- _WORK TO COMPLETE_: Retype every line from the start of the data down to and including the line with "for real-world engagement". Skip the pictures.

- _THE DATA_:
★ ★ ★ ★
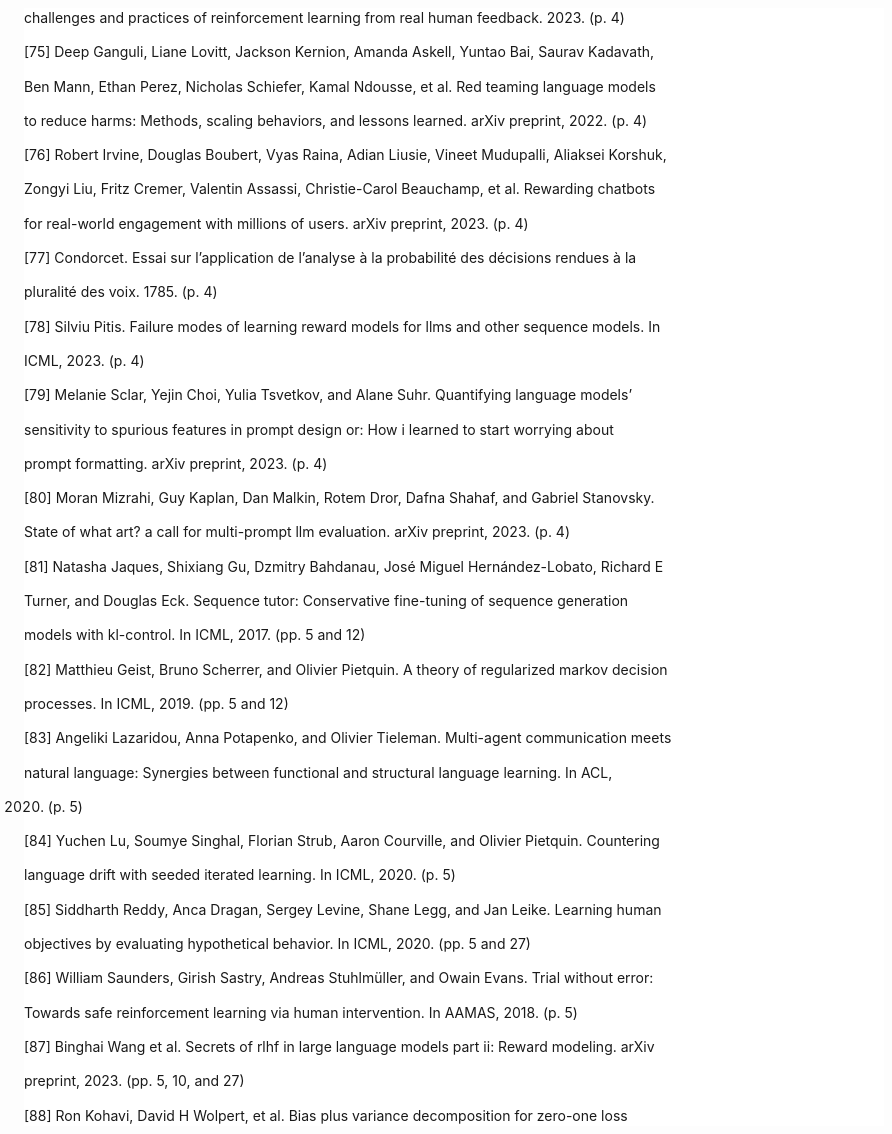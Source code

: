 challenges and practices of reinforcement learning from real human feedback. 2023. (p. 4)

[75] Deep Ganguli, Liane Lovitt, Jackson Kernion, Amanda Askell, Yuntao Bai, Saurav Kadavath,

Ben Mann, Ethan Perez, Nicholas Schiefer, Kamal Ndousse, et al. Red teaming language models

to reduce harms: Methods, scaling behaviors, and lessons learned. arXiv preprint, 2022. (p. 4)

[76] Robert Irvine, Douglas Boubert, Vyas Raina, Adian Liusie, Vineet Mudupalli, Aliaksei Korshuk,

Zongyi Liu, Fritz Cremer, Valentin Assassi, Christie-Carol Beauchamp, et al. Rewarding chatbots

for real-world engagement with millions of users. arXiv preprint, 2023. (p. 4)

[77] Condorcet. Essai sur l’application de l’analyse à la probabilité des décisions rendues à la

pluralité des voix. 1785. (p. 4)

[78] Silviu Pitis. Failure modes of learning reward models for llms and other sequence models. In

ICML, 2023. (p. 4)

[79] Melanie Sclar, Yejin Choi, Yulia Tsvetkov, and Alane Suhr. Quantifying language models’

sensitivity to spurious features in prompt design or: How i learned to start worrying about

prompt formatting. arXiv preprint, 2023. (p. 4)

[80] Moran Mizrahi, Guy Kaplan, Dan Malkin, Rotem Dror, Dafna Shahaf, and Gabriel Stanovsky.

State of what art? a call for multi-prompt llm evaluation. arXiv preprint, 2023. (p. 4)

[81] Natasha Jaques, Shixiang Gu, Dzmitry Bahdanau, José Miguel Hernández-Lobato, Richard E

Turner, and Douglas Eck. Sequence tutor: Conservative fine-tuning of sequence generation

models with kl-control. In ICML, 2017. (pp. 5 and 12)

[82] Matthieu Geist, Bruno Scherrer, and Olivier Pietquin. A theory of regularized markov decision

processes. In ICML, 2019. (pp. 5 and 12)

[83] Angeliki Lazaridou, Anna Potapenko, and Olivier Tieleman. Multi-agent communication meets

natural language: Synergies between functional and structural language learning. In ACL,

2020. (p. 5)

[84] Yuchen Lu, Soumye Singhal, Florian Strub, Aaron Courville, and Olivier Pietquin. Countering

language drift with seeded iterated learning. In ICML, 2020. (p. 5)

[85] Siddharth Reddy, Anca Dragan, Sergey Levine, Shane Legg, and Jan Leike. Learning human

objectives by evaluating hypothetical behavior. In ICML, 2020. (pp. 5 and 27)

[86] William Saunders, Girish Sastry, Andreas Stuhlmüller, and Owain Evans. Trial without error:

Towards safe reinforcement learning via human intervention. In AAMAS, 2018. (p. 5)

[87] Binghai Wang et al. Secrets of rlhf in large language models part ii: Reward modeling. arXiv

preprint, 2023. (pp. 5, 10, and 27)

[88] Ron Kohavi, David H Wolpert, et al. Bias plus variance decomposition for zero-one loss
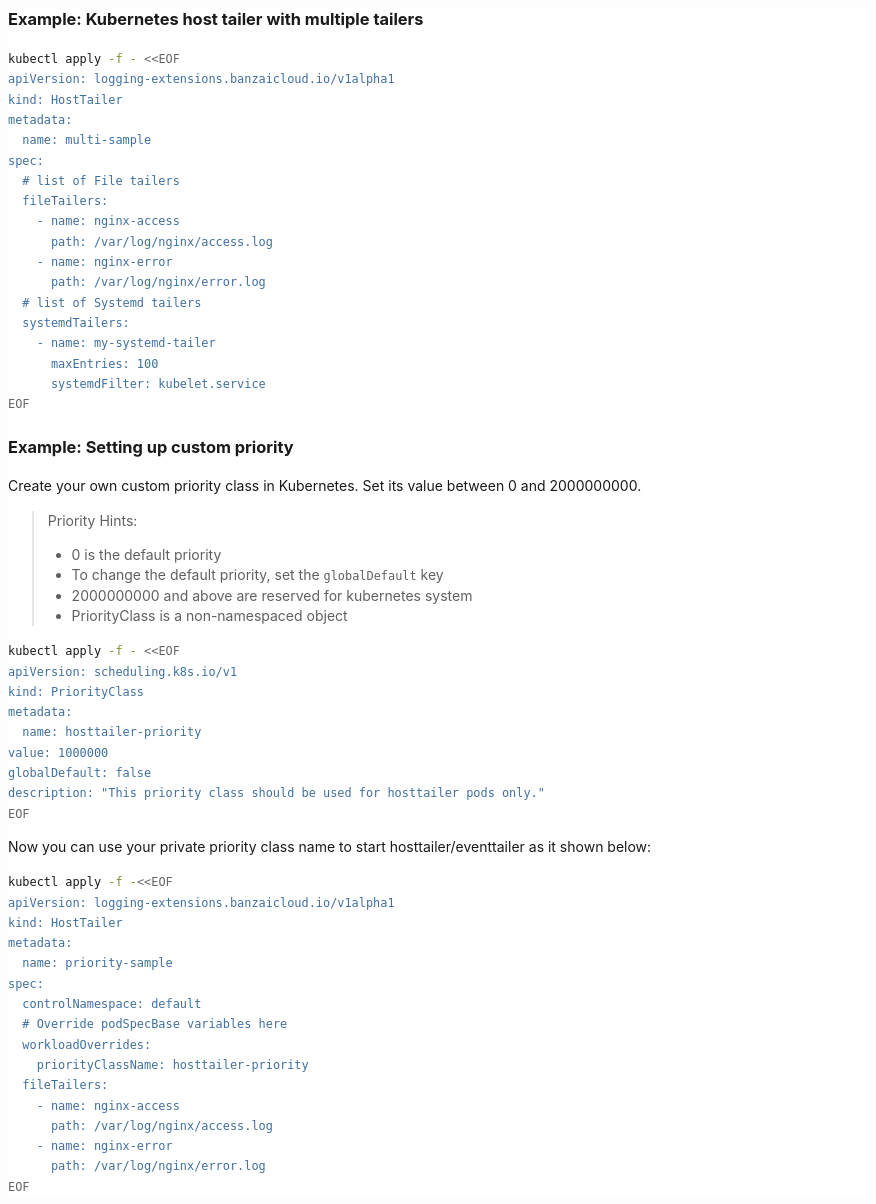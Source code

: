 ### Example: Kubernetes host tailer with multiple tailers

```bash
kubectl apply -f - <<EOF
apiVersion: logging-extensions.banzaicloud.io/v1alpha1
kind: HostTailer
metadata:
  name: multi-sample
spec:
  # list of File tailers
  fileTailers:
    - name: nginx-access
      path: /var/log/nginx/access.log
    - name: nginx-error
      path: /var/log/nginx/error.log
  # list of Systemd tailers
  systemdTailers:
    - name: my-systemd-tailer
      maxEntries: 100
      systemdFilter: kubelet.service
EOF
```

### Example: Setting up custom priority

Create your own custom priority class in Kubernetes. Set its value between 0 and 2000000000.
>Priority Hints:
>* 0 is the default priority
>* To change the default priority, set the `globalDefault` key
>* 2000000000 and above are reserved for kubernetes system
>* PriorityClass is a non-namespaced object
```bash
kubectl apply -f - <<EOF
apiVersion: scheduling.k8s.io/v1
kind: PriorityClass
metadata:
  name: hosttailer-priority
value: 1000000
globalDefault: false
description: "This priority class should be used for hosttailer pods only."
EOF
```

Now you can use your private priority class name to start hosttailer/eventtailer as it shown below:

```bash
kubectl apply -f -<<EOF
apiVersion: logging-extensions.banzaicloud.io/v1alpha1
kind: HostTailer
metadata:
  name: priority-sample
spec:
  controlNamespace: default
  # Override podSpecBase variables here
  workloadOverrides:
    priorityClassName: hosttailer-priority
  fileTailers:
    - name: nginx-access
      path: /var/log/nginx/access.log
    - name: nginx-error
      path: /var/log/nginx/error.log
EOF
```
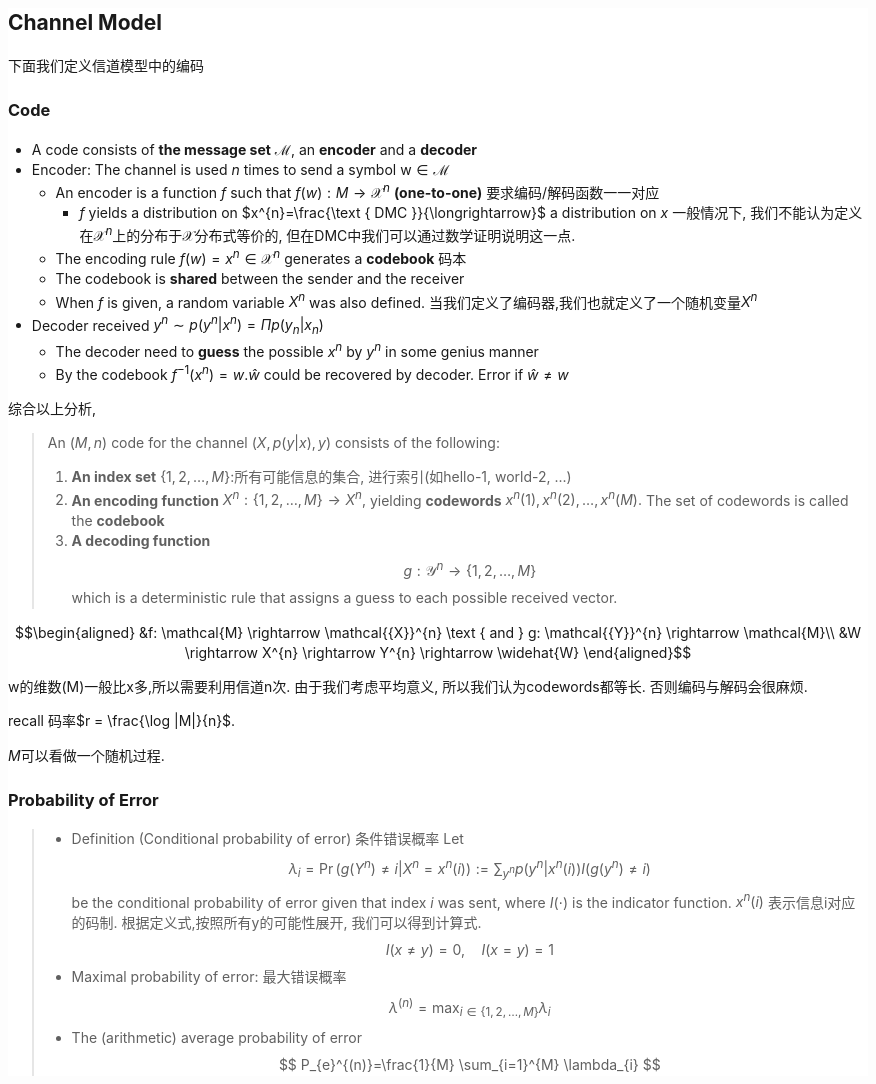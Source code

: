 ## Channel Model
下面我们定义信道模型中的编码

### Code

- A code consists of **the message set** $\mathcal{M},$ an **encoder** and a **decoder**
- Encoder: The channel is used $n$ times to send a symbol $\mathrm{w} \in \mathcal{M}$
  - An encoder is a function $f$ such that $f(w): M \rightarrow \mathcal{X}^{n}$ **(one-to-one)** 要求编码/解码函数一一对应
    - $f$ yields a distribution on $x^{n}=\frac{\text { DMC }}{\longrightarrow}$ a distribution on $x$ 一般情况下, 我们不能认为定义在$\mathcal{X}^n$上的分布于$\mathcal{X}$分布式等价的, 但在DMC中我们可以通过数学证明说明这一点.
  - The encoding rule $f(w)=x^{n} \in \mathcal{X}^{n}$ generates a **codebook** 码本
  - The codebook is **shared** between the sender and the receiver
  - When $f$ is given, a random variable $X^{n}$ was also defined. 当我们定义了编码器,我们也就定义了一个随机变量$X^{n}$
- Decoder received $y^{n} \sim p\left(y^{n} | x^{n}\right)=\Pi p\left(y_{n} | x_{n}\right)$
  - The decoder need to **guess** the possible $x^{n}$ by $y^{n}$ in some genius manner
  - By the codebook $f^{-1}\left(x^{n}\right)=w . \widehat{w}$ could be recovered by decoder. Error if $\hat{w} \neq w$

综合以上分析,
> An $(M, n)$ code for the channel $(X, p(y | x), y)$ consists of the following:
> 1. **An index set** $\{1,2, \ldots, M\}$:所有可能信息的集合, 进行索引(如hello-1, world-2, ...)
> 2. **An encoding function** $X^{n}:\{1,2, \ldots, M\} \rightarrow X^{n},$ yielding **codewords** $x^{n}(1), x^{n}(2), \ldots, x^{n}(M) .$ The set of codewords is called the **codebook**
> 3. **A decoding function** 
>    $$g: \mathcal{{Y}}^{n} \rightarrow\{1,2, \ldots, M\}$$
>    which is a deterministic rule that assigns a guess to each possible received vector.

$$\begin{aligned}
&f: \mathcal{M} \rightarrow \mathcal{{X}}^{n} \text { and } g: \mathcal{{Y}}^{n} \rightarrow \mathcal{M}\\
&W \rightarrow X^{n} \rightarrow Y^{n} \rightarrow \widehat{W}
\end{aligned}$$

w的维数(M)一般比x多,所以需要利用信道n次. 由于我们考虑平均意义, 所以我们认为codewords都等长. 否则编码与解码会很麻烦.

recall 码率$r = \frac{\log |M|}{n}$.

$M$可以看做一个随机过程.

### Probability of Error

> - Definition (Conditional probability of error) 条件错误概率 Let
>   $$
>   \lambda_{i}=\operatorname{Pr}\left(g\left(Y^{n}\right) \neq i | X^{n}=x^{n}(i)\right):=\sum_{y^{n}} p\left(y^{n} | x^{n}(i)\right) I\left(g\left(y^{n}\right) \neq i\right)
>   $$
>   be the conditional probability of error given that index $i$ was sent, where $I(\cdot)$ is the indicator function.
>   $x^{n}(i)$ 表示信息i对应的码制. 根据定义式,按照所有y的可能性展开, 我们可以得到计算式.
>   $$
>   I(x \neq y)=0, \quad I(x=y)=1
>   $$
> - Maximal probability of error: 最大错误概率
>   $$
>   \lambda^{(n)}=\max _{i \in\{1,2, \ldots, M\}} \lambda_{i}
>   $$
> - The (arithmetic) average probability of error
>   $$
>   P_{e}^{(n)}=\frac{1}{M} \sum_{i=1}^{M} \lambda_{i}
>   $$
★ ★ ★ ★
- _RESPONSE TO THIS TASK_:
Source code

: challenges and practices of reinforcement learning from real human feedback. 2023. (p. 4)

[75] Deep Ganguli, Liane Lovitt, Jackson Kernion, Amanda Askell, Yuntao Bai, Saurav Kadavath,

Ben Mann, Ethan Perez, Nicholas Schiefer, Kamal Ndousse, et al. Red teaming language models

to reduce harms: Methods, scaling behaviors, and lessons learned. arXiv preprint, 2022. (p. 4)

[76] Robert Irvine, Douglas Boubert, Vyas Raina, Adian Liusie, Vineet Mudupalli, Aliaksei Korshuk,

Zongyi Liu, Fritz Cremer, Valentin Assassi, Christie-Carol Beauchamp, et al. Rewarding chatbots

for real-world engagement with millions of users. arXiv preprint, 2023. (p. 4)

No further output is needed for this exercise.